Clause 92 agreed to.

Clause 93 [Defendant's bad character]:

Lord Kingsland moved Amendment No. 140:

    Page 62, line 10, after first "if" insert "it has direct relevance to issues in the case"

The noble Lord said: I want to say immediately that our view of the expression "issues in the case", as contained in the amendment, is that it is narrower than the definition provided by the Government in Clause 96(1)(a) and (b). In Clause 96, the Government include, as an issue between the defendant and the prosecution, the question of whether the defendant has,

    "a propensity to commit offences of the kind with which he is charged".

We disagree.

At the end of the sitting before dinner, the noble Lord, Lord Thomas of Gresford, raised the question of the compatibility of the Government's proposals with the views of the Law Commission. The Law Commission has expressed a view on the scheme of Clause 93, and it is contained in paragraphs 6.64 and 6.65 of its report Evidence of Bad Character in Criminal Proceedings. The report says:

    "it is axiomatic that only relevant evidence should be admitted. Not all evidence for bad character is relevant to the issue of guilt. The admission of irrelevant bad character evidence might not matter, if it were not prejudicial; but often it is. It can lead to a person being convicted on inadequate evidence, or where the fact-finders are not in fact sure that the charge has been made out. Therefore, bad character evidence which is not relevant should in our view be excluded as a matter of course, not merely as a matter of discretion. We therefore favour a general rule excluding bad character evidence (subject to exceptions) rather than a general inclusionary rule, subject to a discretion to exclude".

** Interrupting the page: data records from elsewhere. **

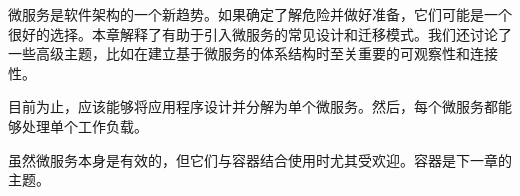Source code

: 微服务是软件架构的一个新趋势。如果确定了解危险并做好准备，它们可能是一个很好的选择。本章解释了有助于引入微服务的常见设计和迁移模式。我们还讨论了一些高级主题，比如在建立基于微服务的体系结构时至关重要的可观察性和连接性。

目前为止，应该能够将应用程序设计并分解为单个微服务。然后，每个微服务都能够处理单个工作负载。

虽然微服务本身是有效的，但它们与容器结合使用时尤其受欢迎。容器是下一章的主题。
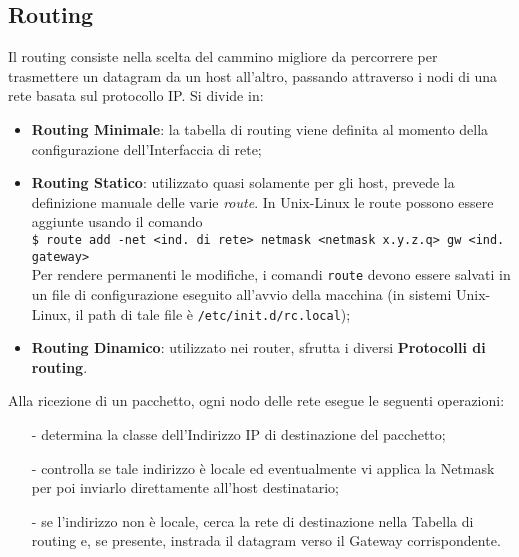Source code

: \documentclass[a4paper,11pt]{article}
\def\code#1{\texttt{#1}}
\def\italic#1{\textit{#1}}
\begin{document}
\subsection{Routing}
Il routing consiste nella scelta del cammino migliore da percorrere per trasmettere un datagram da un host all'altro, passando attraverso i nodi di una rete basata sul protocollo IP. Si divide in:
\begin{itemize}
\item \textbf{Routing Minimale}: la tabella di routing viene definita al momento della configurazione dell'Interfaccia di rete;
\item \textbf{Routing Statico}: utilizzato quasi solamente per gli host, prevede la definizione manuale delle varie \italic{route}. In Unix-Linux le route possono essere aggiunte usando il comando \\
\code{\$ route add -net <ind. di rete> netmask <netmask x.y.z.q> gw <ind. gateway> }\\
Per rendere permanenti le modifiche, i comandi \code{route} devono essere salvati in un file di configurazione eseguito all'avvio della macchina (in sistemi Unix-Linux, il path di tale file è \code{/etc/init.d/rc.local}); 
\item \textbf{Routing Dinamico}: utilizzato nei router, sfrutta i diversi \textbf{Protocolli di routing}.
\end{itemize}
Alla ricezione di un pacchetto, ogni nodo delle rete esegue le seguenti operazioni:
\begin{itemize}
\item[-] determina la classe dell’Indirizzo IP di destinazione del pacchetto;
\item[-] controlla se tale indirizzo è locale ed eventualmente vi applica la Netmask per poi inviarlo direttamente all'host destinatario;
\item[-] se l'indirizzo non è locale, cerca la rete di destinazione nella Tabella di routing e, se presente, instrada il datagram verso il Gateway corrispondente.
\end{itemize}
\end{document}
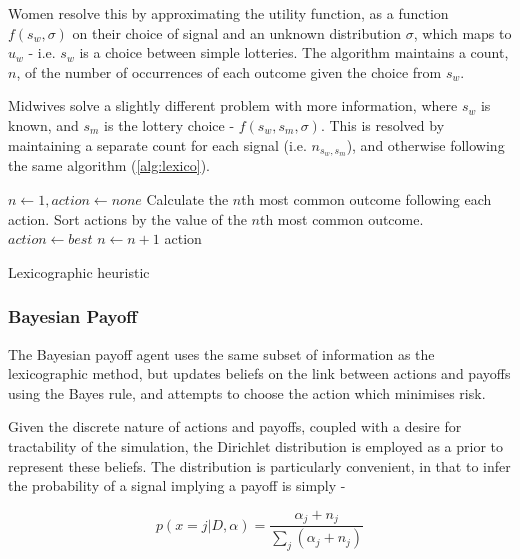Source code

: Women resolve this by approximating the utility function, as a function \(f(s_{w}, \sigma)\) on their choice of signal and an unknown distribution $\sigma$, which maps to \(u_{w}\) - i.e. \(s_{w}\) is a choice between simple lotteries. The algorithm maintains a count, \(n\), of the number of occurrences of each outcome given the choice from \(s_{w}\).

Midwives solve a slightly different problem with more information, where \(s_{w}\) is known, and \(s_{m}\) is the lottery choice - \(f(s_{w}, s_{m},\sigma)\). This is resolved by maintaining a separate count for each signal (i.e. \(n_{s_{w},s_{m}}\)), and otherwise following the same algorithm (\ref{alg:lexico}).

\begin{algorithm}
\begin{algorithmic}
\State $n \gets 1, action \gets none$
\State Calculate the $n$th most common outcome following each action.
\State Sort actions by the value of the $n$th most common outcome.
 \State $action \gets best$ \EndIf
\State $n \gets n + 1$
\EndWhile
\State \Return action
\end{algorithmic}
\caption{Lexicographic heuristic\label{alg:lexico}}
\end{algorithm}

\subsubsection{Bayesian Payoff}

The Bayesian payoff agent uses the same subset of information as the lexicographic method, but updates beliefs on the link between actions and payoffs using the Bayes rule, and attempts to choose the action which minimises risk.

Given the discrete nature of actions and payoffs, coupled with a desire for tractability of the
simulation, the Dirichlet distribution is employed as a prior to represent these beliefs. 
The distribution is particularly convenient, in that to infer the
probability of a signal implying a payoff is
simply -

\begin{equation}
p(x=j|D,\alpha)=\frac{\alpha_{j}+n_{j}}{\sum_{j}(\alpha_{j}+n_{j})}\label{eq:posterior}
\end{equation}


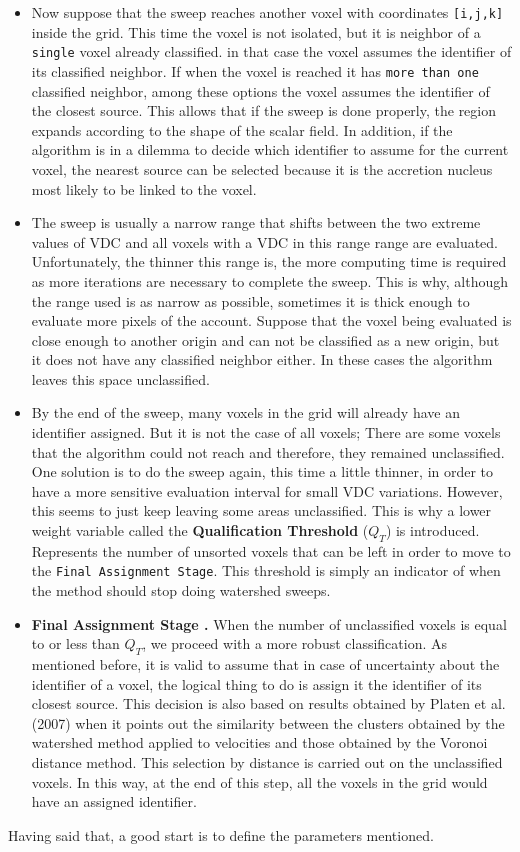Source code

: \begin{itemize}
    \item Now suppose that the sweep reaches another voxel with coordinates \texttt{[i,j,k]} inside the grid. This time the voxel is not isolated, but it is neighbor of a \texttt{single} voxel already classified. in that case the voxel assumes the identifier of its classified neighbor. If when the voxel is reached it has \texttt{more than one} classified neighbor, among these options the voxel assumes the identifier of the closest source. This allows that if the sweep is done properly, the region expands according to the shape of the scalar field. In addition, if the algorithm is in a dilemma to decide which identifier to assume for the current voxel, the nearest source can be selected because it is the accretion nucleus most likely to be linked to the voxel.
    \item The sweep is usually a narrow range that shifts between the two extreme values of VDC and all voxels with a VDC in this range range are evaluated. Unfortunately, the thinner this range is, the more computing time is required as more iterations are necessary to complete the sweep. This is why, although the range used is as narrow as possible, sometimes it is thick enough to evaluate more pixels of the account. Suppose that the voxel being evaluated is close enough to another origin and can not be classified as a new origin, but it does not have any classified neighbor either. In these cases the algorithm leaves this space unclassified.
    \item By the end of the sweep, many voxels in the grid will already have an identifier assigned. But it is not the case of all voxels; There are some voxels that the algorithm could not reach and therefore, they remained unclassified. One solution is to do the sweep again, this time a little thinner, in order to have a more sensitive evaluation interval for small VDC variations. However, this seems to just keep leaving some areas unclassified. This is why a lower weight variable called the \textbf{Qualification Threshold} ($Q_T$) is introduced. Represents the number of unsorted voxels that can be left in order to move to the \texttt{Final Assignment Stage}. This threshold is simply an indicator of when the method should stop doing watershed sweeps.
    \item \textbf{Final Assignment Stage .} When the number of unclassified voxels is equal to or less than $Q_T$, we proceed with a more robust classification. As mentioned before, it is valid to assume that in case of uncertainty about the identifier of a voxel, the logical thing to do is assign it the identifier of its closest source. This decision is also based on results obtained by Platen et al. (2007)\cite{CosmicWatershedVoidDetection} when it points out the similarity between the clusters obtained by the watershed method applied to velocities and those obtained by the Voronoi distance method. This selection by distance is carried out on the unclassified voxels. In this way, at the end of this step, all the voxels in the grid would have an assigned identifier.
\end{itemize}
Having said that, a good start is to define the parameters mentioned.

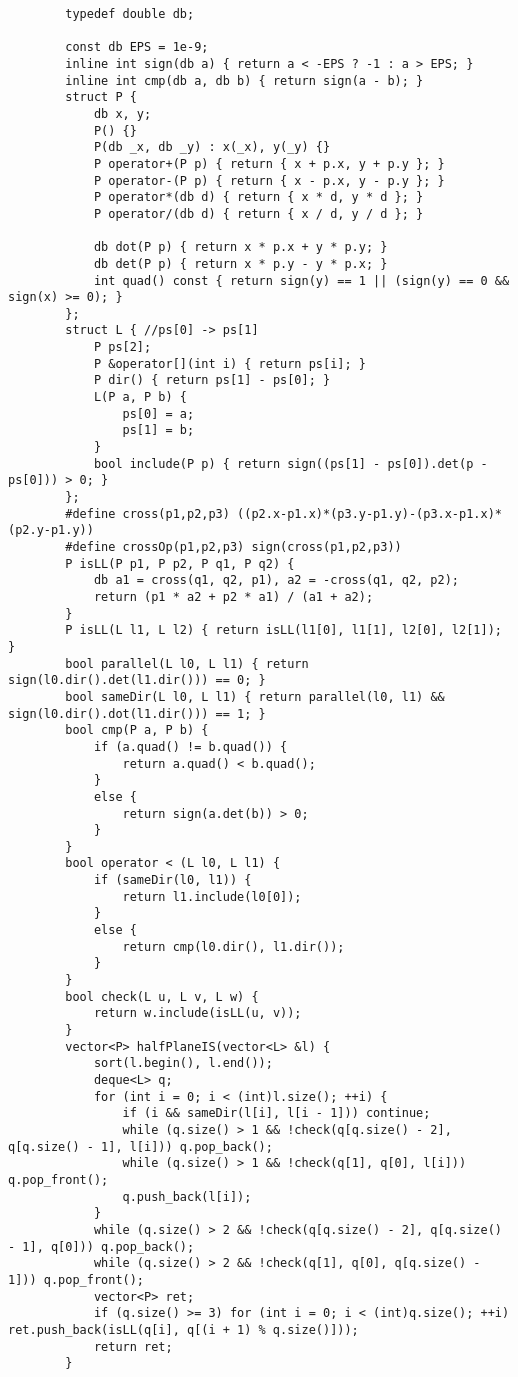 \documentclass[landscape, 8pt, a4paper, oneside, twocolumn]{extarticle}
\begin{document}
	\begin{verbatim}
		typedef double db;
		
		const db EPS = 1e-9;
		inline int sign(db a) { return a < -EPS ? -1 : a > EPS; }
		inline int cmp(db a, db b) { return sign(a - b); }
		struct P {
			db x, y;
			P() {}
			P(db _x, db _y) : x(_x), y(_y) {}
			P operator+(P p) { return { x + p.x, y + p.y }; }
			P operator-(P p) { return { x - p.x, y - p.y }; }
			P operator*(db d) { return { x * d, y * d }; }
			P operator/(db d) { return { x / d, y / d }; }
			
			db dot(P p) { return x * p.x + y * p.y; }
			db det(P p) { return x * p.y - y * p.x; }
			int quad() const { return sign(y) == 1 || (sign(y) == 0 && sign(x) >= 0); }
		};
		struct L { //ps[0] -> ps[1]
			P ps[2];
			P &operator[](int i) { return ps[i]; }
			P dir() { return ps[1] - ps[0]; }
			L(P a, P b) {
				ps[0] = a;
				ps[1] = b;
			}
			bool include(P p) { return sign((ps[1] - ps[0]).det(p - ps[0])) > 0; }
		};
		#define cross(p1,p2,p3) ((p2.x-p1.x)*(p3.y-p1.y)-(p3.x-p1.x)*(p2.y-p1.y))
		#define crossOp(p1,p2,p3) sign(cross(p1,p2,p3))
		P isLL(P p1, P p2, P q1, P q2) {
			db a1 = cross(q1, q2, p1), a2 = -cross(q1, q2, p2);
			return (p1 * a2 + p2 * a1) / (a1 + a2);
		}
		P isLL(L l1, L l2) { return isLL(l1[0], l1[1], l2[0], l2[1]); }
		bool parallel(L l0, L l1) { return sign(l0.dir().det(l1.dir())) == 0; }
		bool sameDir(L l0, L l1) { return parallel(l0, l1) && sign(l0.dir().dot(l1.dir())) == 1; }
		bool cmp(P a, P b) {
			if (a.quad() != b.quad()) {
				return a.quad() < b.quad();
			}
			else {
				return sign(a.det(b)) > 0;
			}
		}
		bool operator < (L l0, L l1) {
			if (sameDir(l0, l1)) {
				return l1.include(l0[0]);
			}
			else {
				return cmp(l0.dir(), l1.dir());
			}
		}
		bool check(L u, L v, L w) {
			return w.include(isLL(u, v));
		}
		vector<P> halfPlaneIS(vector<L> &l) {
			sort(l.begin(), l.end());
			deque<L> q;
			for (int i = 0; i < (int)l.size(); ++i) {
				if (i && sameDir(l[i], l[i - 1])) continue;
				while (q.size() > 1 && !check(q[q.size() - 2], q[q.size() - 1], l[i])) q.pop_back();
				while (q.size() > 1 && !check(q[1], q[0], l[i])) q.pop_front();
				q.push_back(l[i]);
			}
			while (q.size() > 2 && !check(q[q.size() - 2], q[q.size() - 1], q[0])) q.pop_back();
			while (q.size() > 2 && !check(q[1], q[0], q[q.size() - 1])) q.pop_front();
			vector<P> ret;
			if (q.size() >= 3) for (int i = 0; i < (int)q.size(); ++i) ret.push_back(isLL(q[i], q[(i + 1) % q.size()]));
			return ret;
		}
	\end{verbatim}
\end{document}
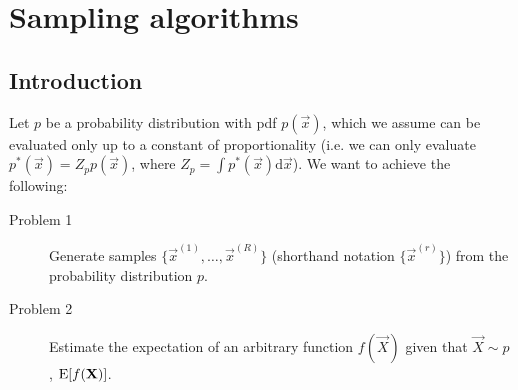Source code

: \chapter{Sampling algorithms}
\section{Introduction}
    Let $p$ be a probability distribution with pdf $p(\vec x)$, which we assume can be evaluated only up to a constant of proportionality (i.e. we can only evaluate $p^\ast(\vec x) = Z_p p(\vec x)$, where $Z_p = \int p^\ast(\vec x)\mathrm d\vec x$). We want to achieve the following:
    \begin{description}
        \item[Problem 1] Generate samples $\{\vec x^{(1)}, \dotsc, \vec x^{(R)}\}$ (shorthand notation $\{\vec x^{(r)}\}$) from the probability distribution $p$.
        \item[Problem 2] Estimate the expectation of an arbitrary function $f(\vec X)$ given that $\vec X \sim p$, $\operatorname{\mathrm{E}} [f(\boldsymbol{\mathbf{X}})]$. 
    \end{description}

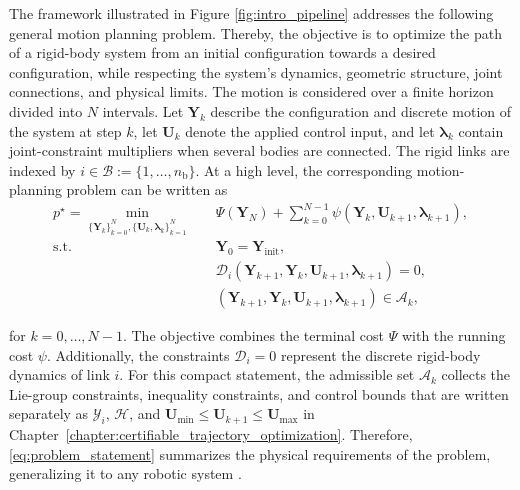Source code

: The framework illustrated in Figure \ref{fig:intro_pipeline} addresses the
following general motion planning problem. Thereby, the objective is to optimize the path 
of a rigid-body system from
an initial configuration towards a desired configuration, while respecting the system's
dynamics, geometric structure, joint connections, and physical limits.
The motion is considered over a finite horizon divided into $N$ intervals. Let $\bm{Y}_k$ describe
the configuration and discrete motion of the system at step $k$, let $\bm{U}_k$ denote
the applied control input, and let $\bm{\lambda}_k$ contain joint-constraint multipliers
when several bodies are connected. The rigid links are indexed by
$i\in\mathcal B:=\{1,\ldots,n_{\mathrm b}\}$. At a high level, the corresponding
motion-planning problem can be written as
\begin{subequations}
\label{eq:problem_statement}
\begin{align}
p^\star =
\min_{\{\bm{Y}_k\}_{k=0}^{N},\{\bm{U}_k,\bm{\lambda}_k\}_{k=1}^{N}}
\quad & \Psi(\bm{Y}_N)+\sum_{k=0}^{N-1}\psi(\bm{Y}_k,\bm{U}_{k+1},\bm{\lambda}_{k+1}),
\label{eq:problem_statement_objective}\\
\text{s.t.}\quad
&\bm{Y}_0=\bm{Y}_{\mathrm{init}},
\label{eq:problem_statement_initial}\\
&\mathcal D_i(\bm{Y}_{k+1},\bm{Y}_k,\bm{U}_{k+1},\bm{\lambda}_{k+1})=0,
\label{eq:problem_statement_dynamics}\\
&(\bm{Y}_{k+1}, \bm{Y}_k,\bm{U}_{k+1},\bm{\lambda}_{k+1})\in\mathcal{A}_k,
\label{eq:problem_statement_admissible}
\end{align}
\end{subequations}

for $k=0,\ldots,N-1$. The objective combines the terminal cost $\Psi$ with the running cost $\psi$. Additionally, the
constraints $\mathcal D_i=0$ represent the discrete rigid-body dynamics of link $i$.
For this compact statement, the admissible set $\mathcal A_k$ collects the Lie-group constraints,
inequality constraints, and control bounds that are written separately as
$\mathcal Y_i$, $\mathcal H$, and $\bm{U}_{\min}\leq \bm{U}_{k+1}\leq \bm{U}_{\max}$ in
Chapter~\ref{chapter:certifiable_trajectory_optimization}. Therefore, \eqref{eq:problem_statement}
summarizes the physical requirements of the problem, generalizing it to any robotic system \cite{Kang_2026Fast}.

The position taken by the Law Commission is diametrically opposed to that taken by the Government.

The issue of relevance is of central importance as a gateway to admitting any bad character evidence. I beg to move.

Lord Hylton: I would like to ask a naive layman's question. This clause and the preceding one, Clause 92, both say that:

    "all parties to the proceedings agree to the evidence being admissible".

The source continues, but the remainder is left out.